I'm not one to throw out claims of "racism" lightly, but it's really hard to not come to that conclusion with that piece.

As for tattoos, I have my right leg covered and both my upper arms. I made a conscious decision not to go below my elbows (or anywhere else easily visible) because of my chosen career path (I was a journalist for a while and now work in communications/marketing). I wish I worked in a field where full-arm/hand tattoos wouldn't be looked at sideways, but that's life.

Chad Toporski's picture

Love the article, and love the song choice at the end. One of my favorite musicals.

I have no tattoos, and I will never have one in the future. They're not my thing.

But I couldn't care any less if someone else has them. It's their body, their life, their choice. And it has no overarching reflection on their personality.

Just look at Crabtree. Probably one of the nicest guys you'll meet in or outside the NFL, and the dude is covered in tats. Some people just need to get over themselves.

Church's picture

I'm going the opposite way of Evan and say that racism is thrown out way too often. Jemele Hill was a coworker of him says he's a great guy and not a racist...he apparently has two adopted daughters who are African American.

Society is so quick to label someone that is mostly a complete stranger. It was an ill conceived article no doubt but how does he differ from you whose surely made an off color joke about someone's disability, race, religion, heritage, sexual alignment? BIGOT! RACIST! See? I don't know you but have already labeled you something based on something I haven't heard you said but you've surely done (and if you say you never have I think you're lying to yourself). This guy did it in the media...shouldve known better as well but would you like the world to judge you because of one regretable statement regardless if you've said it publicly or privately? You know you're no better than him because we've all said something bigotted...maybe you didnt think so but surely someone who didnt hear it but wouldve been offended if they had or someone who heard you say it but didnt call you out on the carpet.

Throwing out the racism claim lumps the innocent mistake makers with the true hate filled, angry individuals there are.

Andrew Garda's picture

I didn't say he was racist - I said some of what he wrote was.

And the two things are mutually exclusive.

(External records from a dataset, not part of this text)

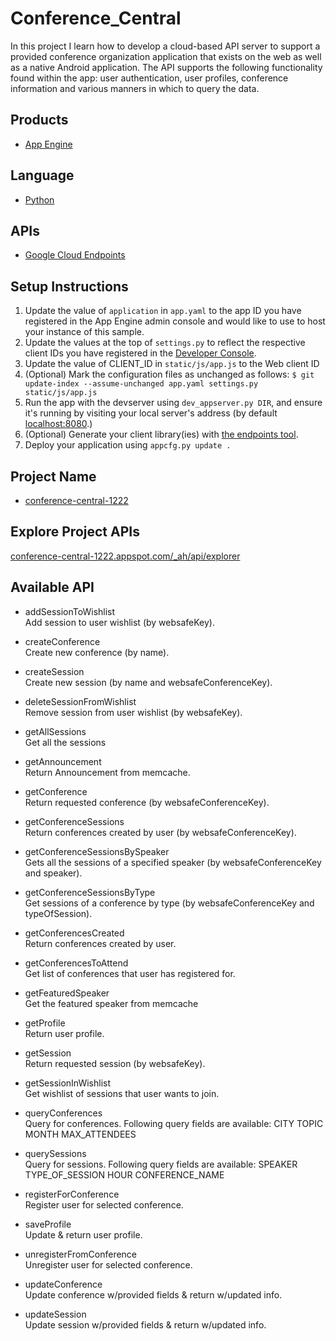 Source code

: # Conference_Central
In this project I learn how to develop a cloud-based API server to support a provided conference organization application that exists on the web as well as a native Android application. The API supports the following functionality found within the app: user authentication, user profiles, conference information and various manners in which to query the data.

## Products
- [App Engine][1]

## Language
- [Python][2]

## APIs
- [Google Cloud Endpoints][3]

## Setup Instructions
1. Update the value of `application` in `app.yaml` to the app ID you
   have registered in the App Engine admin console and would like to use to host
   your instance of this sample.
1. Update the values at the top of `settings.py` to
   reflect the respective client IDs you have registered in the
   [Developer Console][4].
1. Update the value of CLIENT_ID in `static/js/app.js` to the Web client ID
1. (Optional) Mark the configuration files as unchanged as follows:
   `$ git update-index --assume-unchanged app.yaml settings.py static/js/app.js`
1. Run the app with the devserver using `dev_appserver.py DIR`, and ensure it's running by visiting your local server's address (by default [localhost:8080][5].)
1. (Optional) Generate your client library(ies) with [the endpoints tool][6].
1. Deploy your application using `appcfg.py update .` 


[1]: https://developers.google.com/appengine
[2]: http://python.org
[3]: https://developers.google.com/appengine/docs/python/endpoints/
[4]: https://console.developers.google.com/
[5]: https://localhost:8080/
[6]: https://developers.google.com/appengine/docs/python/endpoints/endpoints_tool


## Project Name
- [conference-central-1222][7]

[7]: https://conference-central-1222.appspot.com/#/  

## Explore Project APIs

[conference-central-1222.appspot.com/_ah/api/explorer][8]

[8]: https://conference-central-1222.appspot.com/_ah/api/explorer

## Available API

- addSessionToWishlist				
	Add session to user wishlist (by websafeKey).

- createConference					
	Create new conference (by name).

- createSession						
Create new session (by name and websafeConferenceKey).

- deleteSessionFromWishlist			
	Remove session from user wishlist (by websafeKey).

- getAllSessions					
	Get all the sessions

- getAnnouncement					
	Return Announcement from memcache.

- getConference						
	Return requested conference (by websafeConferenceKey).

- getConferenceSessions				
	Return conferences created by user (by websafeConferenceKey).

- getConferenceSessionsBySpeaker	
	Gets all the sessions of a specified speaker (by websafeConferenceKey and speaker).

- getConferenceSessionsByType		
	Get sessions of a conference by type (by websafeConferenceKey and typeOfSession).

- getConferencesCreated				
	Return conferences created by user.

- getConferencesToAttend			
	Get list of conferences that user has registered 
for.

- getFeaturedSpeaker				
	Get the featured speaker from memcache

- getProfile						
	Return user profile.

- getSession						
	Return requested session (by websafeKey).

- getSessionInWishlist				
	Get wishlist of sessions that user wants to join.

- queryConferences					
	Query for conferences. Following query fields are available:
	CITY
	TOPIC
	MONTH
	MAX_ATTENDEES

- querySessions						
	Query for sessions. Following query fields are available:
	SPEAKER
	TYPE_OF_SESSION
	HOUR
	CONFERENCE_NAME

- registerForConference				
	Register user for selected conference.

- saveProfile						
	Update & return user profile.

- unregisterFromConference			
	Unregister user for selected conference.

- updateConference					
	Update conference w/provided fields & return w/updated info.

- updateSession						
	Update session w/provided fields & return w/updated info.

As for him having two African American daughters, that counts for very little to me. It's not a get out of stupid card. And equating tats with jails and gang bangers when the majority of people involved in both things are black and the person you're writing about is also black (in this case, Kaepernick) is just ignorant, and even if it's not intended, racist.

I'm sure he's a great guy. Having met Jemele a few times, I would imagine she wouldn't say it if it wasn't true. Hill also said she wouldn't defend the column, and again, if she thought it was OK, she'd say it.

Which should say all that should be said about it.

Mike's picture

Wow, do you even know what the word "racist" means? It's sad that the obsession with race has percolated from looney academia into common culture, especially sports. I guess when you say "racist" you just mean "I don't like this but am too dumb to figure out why."

What is racist in that column? I happen to agree with his ideas on tattoos. When I was growing up tattoos were for sailors, bikers, and prisoners. I briefly considered getting one in the Army, but thought better of it. I think all the tattoos are sad, pathetic attempts to seem "rebellious" and "nonconformist". Hey guys, if EVERYONE is a nonconformist rebel, then NOBODY is.

Andrew Garda's picture

1) I'm not too dumb to know what racist is, which is why I said he wasn't one.

2) Judging someone based on how they look is bigoted and, I;m sorry, flat out ignorant.

3) There are a myriad of ways to express oneself. Some with the written word, some with body art, some with song, some in other ways.
Exactly who the hell are you to judge it?

Nerdmann's picture

+1

calipackfan's picture

I wonder when Green Bay will have a black quarterback of course there is no chance till Rodgers retires.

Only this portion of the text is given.